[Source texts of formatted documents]
--*--
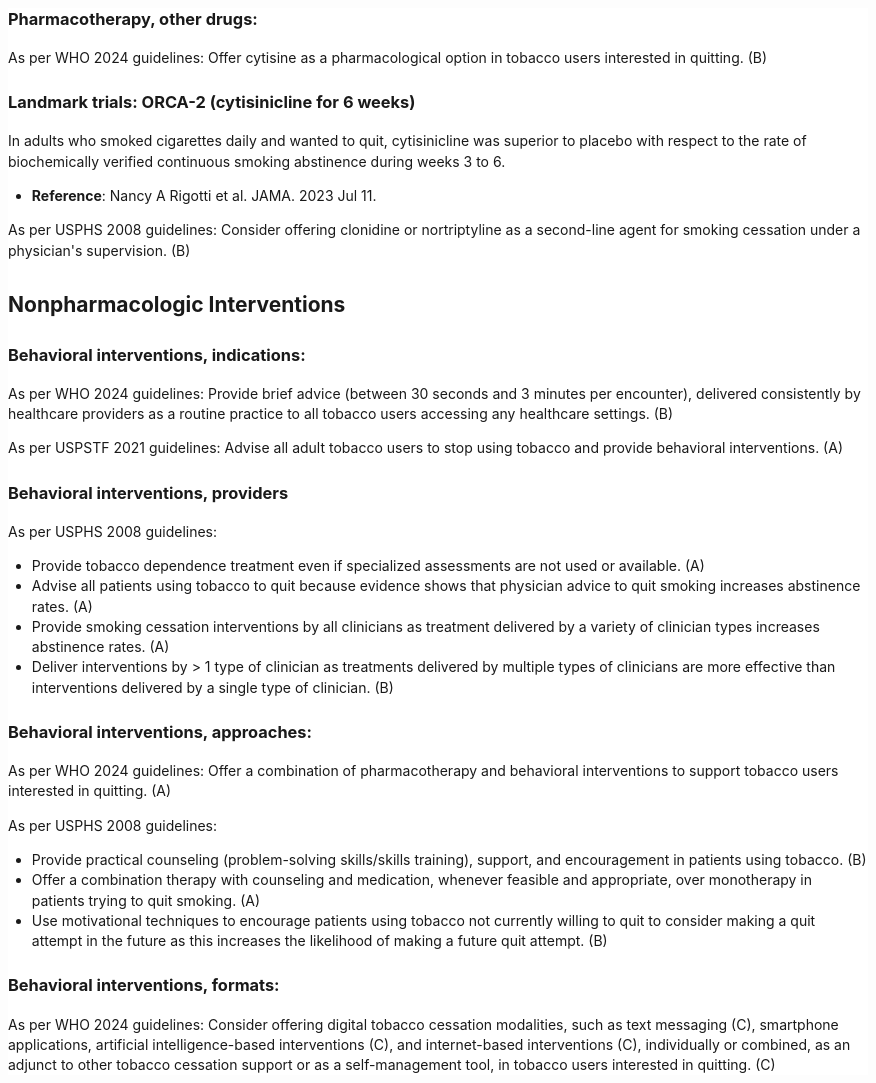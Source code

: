 ### Pharmacotherapy, other drugs:
As per WHO 2024 guidelines: Offer cytisine as a pharmacological option in tobacco users interested in quitting. (B)

### Landmark trials: ORCA-2 (cytisinicline for 6 weeks)
In adults who smoked cigarettes daily and wanted to quit, cytisinicline was superior to placebo with respect to the rate of biochemically verified continuous smoking abstinence during weeks 3 to 6.
- **Reference**: Nancy A Rigotti et al. JAMA. 2023 Jul 11.

As per USPHS 2008 guidelines: Consider offering clonidine or nortriptyline as a second-line agent for smoking cessation under a physician's supervision. (B)

## Nonpharmacologic Interventions

### Behavioral interventions, indications:
As per WHO 2024 guidelines: Provide brief advice (between 30 seconds and 3 minutes per encounter), delivered consistently by healthcare providers as a routine practice to all tobacco users accessing any healthcare settings. (B)

As per USPSTF 2021 guidelines: Advise all adult tobacco users to stop using tobacco and provide behavioral interventions. (A)

### Behavioral interventions, providers
As per USPHS 2008 guidelines:
- Provide tobacco dependence treatment even if specialized assessments are not used or available. (A)
- Advise all patients using tobacco to quit because evidence shows that physician advice to quit smoking increases abstinence rates. (A)
- Provide smoking cessation interventions by all clinicians as treatment delivered by a variety of clinician types increases abstinence rates. (A)
- Deliver interventions by > 1 type of clinician as treatments delivered by multiple types of clinicians are more effective than interventions delivered by a single type of clinician. (B)

### Behavioral interventions, approaches:
As per WHO 2024 guidelines: Offer a combination of pharmacotherapy and behavioral interventions to support tobacco users interested in quitting. (A)

As per USPHS 2008 guidelines:
- Provide practical counseling (problem-solving skills/skills training), support, and encouragement in patients using tobacco. (B)
- Offer a combination therapy with counseling and medication, whenever feasible and appropriate, over monotherapy in patients trying to quit smoking. (A)
- Use motivational techniques to encourage patients using tobacco not currently willing to quit to consider making a quit attempt in the future as this increases the likelihood of making a future quit attempt. (B)

### Behavioral interventions, formats:
As per WHO 2024 guidelines: Consider offering digital tobacco cessation modalities, such as text messaging (C), smartphone applications, artificial intelligence-based interventions (C), and internet-based interventions (C), individually or combined, as an adjunct to other tobacco cessation support or as a self-management tool, in tobacco users interested in quitting. (C)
--*--
• **INSTRUCTIONS TO FOLLOW**
Your answer must be every line from the entries that contains the string "physician", copied as it stands.

• **RESPONSE TO THIS EXERCISE**
As per USPHS 2008 guidelines: Consider offering clonidine or nortriptyline as a second-line agent for smoking cessation under a physician's supervision. (B)
- Advise all patients using tobacco to quit because evidence shows that physician advice to quit smoking increases abstinence rates. (A)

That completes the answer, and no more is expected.